■ **Instructions for the task**: Every record below is to be retyped exactly, with the pictures left out.

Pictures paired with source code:

= = = = = = =

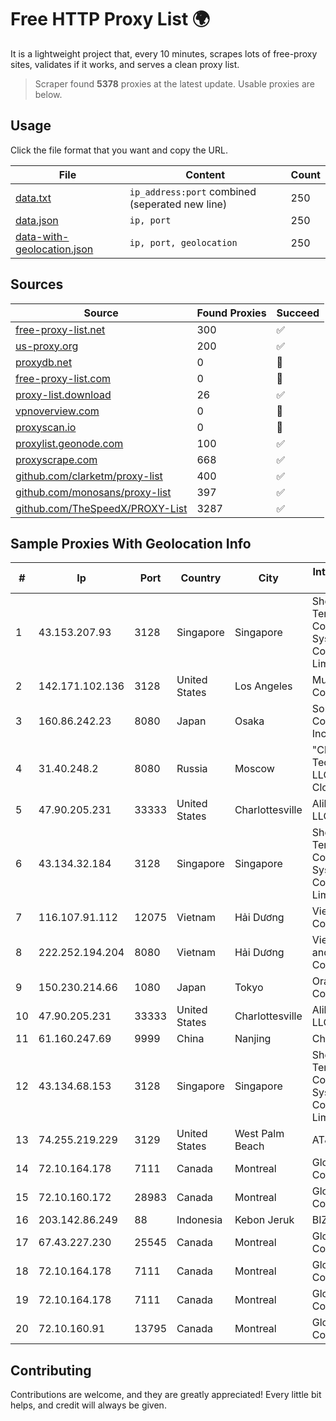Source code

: 
# Free HTTP Proxy List 🌍

It is a lightweight project that, every 10 minutes, scrapes lots of free-proxy sites, validates if it works, and serves a clean proxy list.


> Scraper found **5378** proxies at the latest update. Usable proxies are below.

## Usage

Click the file format that you want and copy the URL.


|File|Content|Count|
|----|-------|-----|
|[data.txt](https://raw.githubusercontent.com/themiralay/Proxy-List-World/master/data.txt)|`ip_address:port` combined (seperated new line)|250|
|[data.json](https://raw.githubusercontent.com/themiralay/Proxy-List-World/master/data.json)|`ip, port`|250|
|[data-with-geolocation.json](https://raw.githubusercontent.com/themiralay/Proxy-List-World/master/data-with-geolocation.json)|`ip, port, geolocation`|250|

## Sources

|Source|Found Proxies|Succeed|
|------|-------------|-------|
|[free-proxy-list.net](https://free-proxy-list.net)|300|✅|
|[us-proxy.org](https://www.us-proxy.org)|200|✅|
|[proxydb.net](http://proxydb.net)|0|🚫|
|[free-proxy-list.com](https://free-proxy-list.com/?page=&port=&type%5B%5D=http&type%5B%5D=https&up_time=0&search=Search)|0|🚫|
|[proxy-list.download](https://www.proxy-list.download/HTTP)|26|✅|
|[vpnoverview.com](https://vpnoverview.com/privacy/anonymous-browsing/free-proxy-servers)|0|🚫|
|[proxyscan.io](https://www.proxyscan.io)|0|🚫|
|[proxylist.geonode.com](https://proxylist.geonode.com/api/proxy-list?limit=300&page=1&sort_by=lastChecked&sort_type=desc&protocols=http,https)|100|✅|
|[proxyscrape.com](https://api.proxyscrape.com/v2/?request=displayproxies&protocol=http&timeout=10000&country=all&ssl=all&anonymity=all)|668|✅|
|[github.com/clarketm/proxy-list](https://raw.githubusercontent.com/clarketm/proxy-list/master/proxy-list-raw.txt)|400|✅|
|[github.com/monosans/proxy-list](https://raw.githubusercontent.com/monosans/proxy-list/main/proxies/http.txt)|397|✅|
|[github.com/TheSpeedX/PROXY-List](https://raw.githubusercontent.com/TheSpeedX/PROXY-List/master/http.txt)|3287|✅|


## Sample Proxies With Geolocation Info

|#|Ip|Port|Country|City|Internet Service Provider|
|-|--|----|-------|----|-------------------------|
|1|43.153.207.93|3128|Singapore|Singapore|Shenzhen Tencent Computer Systems Company Limited|
|2|142.171.102.136|3128|United States|Los Angeles|Multacom Corporation|
|3|160.86.242.23|8080|Japan|Osaka|Sony Network Communications Inc|
|4|31.40.248.2|8080|Russia|Moscow|"Cloud Technologies" LLC trading as Cloud.ru|
|5|47.90.205.231|33333|United States|Charlottesville|Alibaba.com LLC|
|6|43.134.32.184|3128|Singapore|Singapore|Shenzhen Tencent Computer Systems Company Limited|
|7|116.107.91.112|12075|Vietnam|Hải Dương|Viettel Corporation|
|8|222.252.194.204|8080|Vietnam|Hải Dương|VietNam Post and Telecom Corporation|
|9|150.230.214.66|1080|Japan|Tokyo|Oracle Corporation|
|10|47.90.205.231|33333|United States|Charlottesville|Alibaba.com LLC|
|11|61.160.247.69|9999|China|Nanjing|China Telecom|
|12|43.134.68.153|3128|Singapore|Singapore|Shenzhen Tencent Computer Systems Company Limited|
|13|74.255.219.229|3129|United States|West Palm Beach|AT&T Corp.|
|14|72.10.164.178|7111|Canada|Montreal|GloboTech Communications|
|15|72.10.160.172|28983|Canada|Montreal|GloboTech Communications|
|16|203.142.86.249|88|Indonesia|Kebon Jeruk|BIZNET|
|17|67.43.227.230|25545|Canada|Montreal|GloboTech Communications|
|18|72.10.164.178|7111|Canada|Montreal|GloboTech Communications|
|19|72.10.164.178|7111|Canada|Montreal|GloboTech Communications|
|20|72.10.160.91|13795|Canada|Montreal|GloboTech Communications|



## Contributing

Contributions are welcome, and they are greatly appreciated! Every
little bit helps, and credit will always be given.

= = = = = = =

■ **Answer space**:
Source code

: 
# Free HTTP Proxy List 🌍

It is a lightweight project that, every 10 minutes, scrapes lots of free-proxy sites, validates if it works, and serves a clean proxy list.


> Scraper found **5378** proxies at the latest update. Usable proxies are below.

## Usage

Click the file format that you want and copy the URL.


|File|Content|Count|
|----|-------|-----|
|[data.txt](https://raw.githubusercontent.com/themiralay/Proxy-List-World/master/data.txt)|`ip_address:port` combined (seperated new line)|250|
|[data.json](https://raw.githubusercontent.com/themiralay/Proxy-List-World/master/data.json)|`ip, port`|250|
|[data-with-geolocation.json](https://raw.githubusercontent.com/themiralay/Proxy-List-World/master/data-with-geolocation.json)|`ip, port, geolocation`|250|

## Sources

|Source|Found Proxies|Succeed|
|------|-------------|-------|
|[free-proxy-list.net](https://free-proxy-list.net)|300|✅|
|[us-proxy.org](https://www.us-proxy.org)|200|✅|
|[proxydb.net](http://proxydb.net)|0|🚫|
|[free-proxy-list.com](https://free-proxy-list.com/?page=&port=&type%5B%5D=http&type%5B%5D=https&up_time=0&search=Search)|0|🚫|
|[proxy-list.download](https://www.proxy-list.download/HTTP)|26|✅|
|[vpnoverview.com](https://vpnoverview.com/privacy/anonymous-browsing/free-proxy-servers)|0|🚫|
|[proxyscan.io](https://www.proxyscan.io)|0|🚫|
|[proxylist.geonode.com](https://proxylist.geonode.com/api/proxy-list?limit=300&page=1&sort_by=lastChecked&sort_type=desc&protocols=http,https)|100|✅|
|[proxyscrape.com](https://api.proxyscrape.com/v2/?request=displayproxies&protocol=http&timeout=10000&country=all&ssl=all&anonymity=all)|668|✅|
|[github.com/clarketm/proxy-list](https://raw.githubusercontent.com/clarketm/proxy-list/master/proxy-list-raw.txt)|400|✅|
|[github.com/monosans/proxy-list](https://raw.githubusercontent.com/monosans/proxy-list/main/proxies/http.txt)|397|✅|
|[github.com/TheSpeedX/PROXY-List](https://raw.githubusercontent.com/TheSpeedX/PROXY-List/master/http.txt)|3287|✅|


## Sample Proxies With Geolocation Info

|#|Ip|Port|Country|City|Internet Service Provider|
|-|--|----|-------|----|-------------------------|
|1|43.153.207.93|3128|Singapore|Singapore|Shenzhen Tencent Computer Systems Company Limited|
|2|142.171.102.136|3128|United States|Los Angeles|Multacom Corporation|
|3|160.86.242.23|8080|Japan|Osaka|Sony Network Communications Inc|
|4|31.40.248.2|8080|Russia|Moscow|"Cloud Technologies" LLC trading as Cloud.ru|
|5|47.90.205.231|33333|United States|Charlottesville|Alibaba.com LLC|
|6|43.134.32.184|3128|Singapore|Singapore|Shenzhen Tencent Computer Systems Company Limited|
|7|116.107.91.112|12075|Vietnam|Hải Dương|Viettel Corporation|
|8|222.252.194.204|8080|Vietnam|Hải Dương|VietNam Post and Telecom Corporation|
|9|150.230.214.66|1080|Japan|Tokyo|Oracle Corporation|
|10|47.90.205.231|33333|United States|Charlottesville|Alibaba.com LLC|
|11|61.160.247.69|9999|China|Nanjing|China Telecom|
|12|43.134.68.153|3128|Singapore|Singapore|Shenzhen Tencent Computer Systems Company Limited|
|13|74.255.219.229|3129|United States|West Palm Beach|AT&T Corp.|
|14|72.10.164.178|7111|Canada|Montreal|GloboTech Communications|
|15|72.10.160.172|28983|Canada|Montreal|GloboTech Communications|
|16|203.142.86.249|88|Indonesia|Kebon Jeruk|BIZNET|
|17|67.43.227.230|25545|Canada|Montreal|GloboTech Communications|
|18|72.10.164.178|7111|Canada|Montreal|GloboTech Communications|
|19|72.10.164.178|7111|Canada|Montreal|GloboTech Communications|
|20|72.10.160.91|13795|Canada|Montreal|GloboTech Communications|



## Contributing

Contributions are welcome, and they are greatly appreciated! Every
little bit helps, and credit will always be given.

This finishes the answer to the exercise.